Penuhi Kebutuhan Kolagen untuk Kulit Baik dan juga Awet Muda

JAKARTA – Penelitian menunjukkan bahwa 60% perempuan di dalam Indonesia miliki usia lapisan kulit tambahan tua dibandingkan usia biologis mereka. Selain dari paparan polusi, sinar UV, stres, juga konsumsi gula, kekurangan kolagen menjadi pemicu utama yang digunakan menyebabkan lapisan kulit kehilangan elastisitas kemudian mempercepat proses penuaan.
Masalahnya, setelahnya usia 25 tahun, produksi alami kolagen pada tubuh mengalami penurunan sekitar 1-1,5% setiap tahunnya. Untuk membantu wanita Indonesia tetap saja miliki dermis yang digunakan muda, Collagena hadir sebagai brand susu steril pertama dengan 1000 mg kolagen. Dengan komposisi kolagennya, Collagena dapat membantu memenuhi keinginan kolagen harian tubuh.
Peluncuran Collagena ini ditandai dengan kampanye “Semua Bisa Awet Muda” yang diadakan di area Mall Kelapa Gading 3, Jakarta, dari tanggal 13 Desember 2024 hingga 15 Desember 2024. Kampanye ini dirancang untuk menginspirasi sekaligus mengedukasi rakyat tentang pentingnya kolagen di menjaga kemampuan fisik tubuh juga awet muda pada sedang kesibukan gaya hidup modern.
Mulai usia 25 tahun, tubuh kita kehilangan sekitar 1-1.5% kolagen setiap tahunnya . Tak ayal, 60% wanita mengalami usia lapisan kulit yang dimaksud dalam melawan usia biologisnya, yang biasanya dikenal sebagai penuaan dini. Ahli dermatologi, dr. Widjaya Chandra, Sp.DVE menyatakan bahwa, “Pengurangan kolagen secara alami pada tubuh terus akan terjadi. Dan bila terus diakumulasi, pada usia 50 tahun, jumlah total kolagen bisa saja berkurang hingga 25%.”
Kolagen adalah protein utama yang digunakan membentuk 75% struktur dermis manusia, 30% dari total protein tubuh, kemudian bahkan 80% dari struktur organik tulang. “Kolagen itu seperti ‘lem’ tubuh yang dimaksud menjaga struktur kulit, tulang, otot, dan juga sendi. Penurunan kolagen ini menyebabkan lapisan kulit kehilangan kelembapan dan juga elastisitas, sehingga tampak tambahan tua dengan tanda-tanda seperti kerutan, kekeringan, kusam, hingga penyembuhan luka yang digunakan lebih banyak lama juga meninggalkan bekas,” jelasnya.

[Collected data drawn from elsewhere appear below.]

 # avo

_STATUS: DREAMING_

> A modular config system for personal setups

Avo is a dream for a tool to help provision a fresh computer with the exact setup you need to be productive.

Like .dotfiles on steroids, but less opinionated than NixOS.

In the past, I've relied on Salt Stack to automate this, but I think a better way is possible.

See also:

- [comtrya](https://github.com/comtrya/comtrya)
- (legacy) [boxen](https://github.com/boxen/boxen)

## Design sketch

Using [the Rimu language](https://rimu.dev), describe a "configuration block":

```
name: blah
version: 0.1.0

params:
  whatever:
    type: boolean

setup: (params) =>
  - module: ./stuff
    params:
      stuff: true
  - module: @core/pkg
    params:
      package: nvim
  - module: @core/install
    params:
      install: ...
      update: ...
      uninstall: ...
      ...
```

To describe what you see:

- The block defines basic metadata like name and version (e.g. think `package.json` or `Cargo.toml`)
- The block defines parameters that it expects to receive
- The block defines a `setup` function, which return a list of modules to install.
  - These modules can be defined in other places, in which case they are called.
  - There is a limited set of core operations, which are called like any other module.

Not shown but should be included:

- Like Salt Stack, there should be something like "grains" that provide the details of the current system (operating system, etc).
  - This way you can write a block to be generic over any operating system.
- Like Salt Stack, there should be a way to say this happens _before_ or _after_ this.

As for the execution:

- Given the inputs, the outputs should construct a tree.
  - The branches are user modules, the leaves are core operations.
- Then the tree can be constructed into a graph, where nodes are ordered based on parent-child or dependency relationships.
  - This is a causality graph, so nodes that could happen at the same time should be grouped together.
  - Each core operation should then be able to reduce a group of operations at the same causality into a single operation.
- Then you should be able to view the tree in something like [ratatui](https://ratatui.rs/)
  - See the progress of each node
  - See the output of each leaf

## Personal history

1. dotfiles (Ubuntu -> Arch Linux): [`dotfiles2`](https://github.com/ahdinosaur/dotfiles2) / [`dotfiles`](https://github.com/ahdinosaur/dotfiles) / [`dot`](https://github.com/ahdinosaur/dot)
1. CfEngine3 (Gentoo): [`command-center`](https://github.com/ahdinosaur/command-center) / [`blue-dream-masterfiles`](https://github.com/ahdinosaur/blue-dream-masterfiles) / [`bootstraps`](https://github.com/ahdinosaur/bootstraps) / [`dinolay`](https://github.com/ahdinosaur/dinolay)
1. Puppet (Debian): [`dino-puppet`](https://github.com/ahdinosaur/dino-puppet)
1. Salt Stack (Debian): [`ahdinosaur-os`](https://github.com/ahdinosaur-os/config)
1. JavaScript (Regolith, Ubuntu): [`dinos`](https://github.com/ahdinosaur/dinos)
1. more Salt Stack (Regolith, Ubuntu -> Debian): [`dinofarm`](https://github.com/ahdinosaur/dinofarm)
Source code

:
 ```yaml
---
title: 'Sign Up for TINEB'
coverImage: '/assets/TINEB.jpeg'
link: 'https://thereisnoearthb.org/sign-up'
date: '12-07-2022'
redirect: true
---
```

Selain terhadap kulit, dampak dari kekurangan kolagen ini meluas ke sendi dan juga otot, yang tersebut mengakibatkan kekakuan, dan juga nyeri, juga kesulitan pada saluran cerna kemudian pembuluh darah seperti hipertensi. “Secara psikologis, kondisi ini rutin kali menyebabkan seseorang kehilangan rasa percaya diri,” tambah dr. Wijaya.
Kebutuhan kolagen dapat dipenuhi dengan mengombinasikan konsumsi kolagen dari material makanan, olahraga lalu melindungi dermis dari sinar UV berlebih. “Sebenarnya berbagai materi makanan yang dimaksud merupakan sumber asam amino pembentuk kolagen, seperti misalnya daging, ikan, susu, telur, jamur, asparagus, kacang-kacangan, gandum. Namun, gaya hidup modern masa sekarang yang digunakan serba cepat lalu praktis, biasanya menjadi kendala terpenuhinya permintaan kolagen,” jelasnya lagi.
Untuk mengatasi hal tersebut, dr. Widjaya juga menegaskan, “Oleh karenanya dibutuhkan asupan kolagen tambahan seperti misalnya dengan mengonsumsi susu steril dengan kolagen secara rutin untuk membantu memulihkan kelembapan kulit, lapisan kulit tetap saja kenyal, dan juga tampak lebih banyak muda. Dengan kualitas lalu kuantitas kolagen yang mana baik, bahkan perubahannya bisa jadi jadi terlihat semata-mata pada beberapa minggu,” tuturnya.
Melihat pada keperluan ini, sebagai solusi praktis maka diluncurkanlah Collagena. Marketing Manager PT. Mayora Indah Tbk, Pikko Wijaya, menjelaskan, “Collagena adalah susu steril dengan 1000 mg kolagen yang digunakan terbukti mampu dapat membantu menjaga kelembaban kulit, menurunkan kerutan, lalu memperbaiki elastisitas kulit, kemudian menjaga kebugaran tulang dan juga sendi dari dalam, bila dikonsumsi secara rutin.”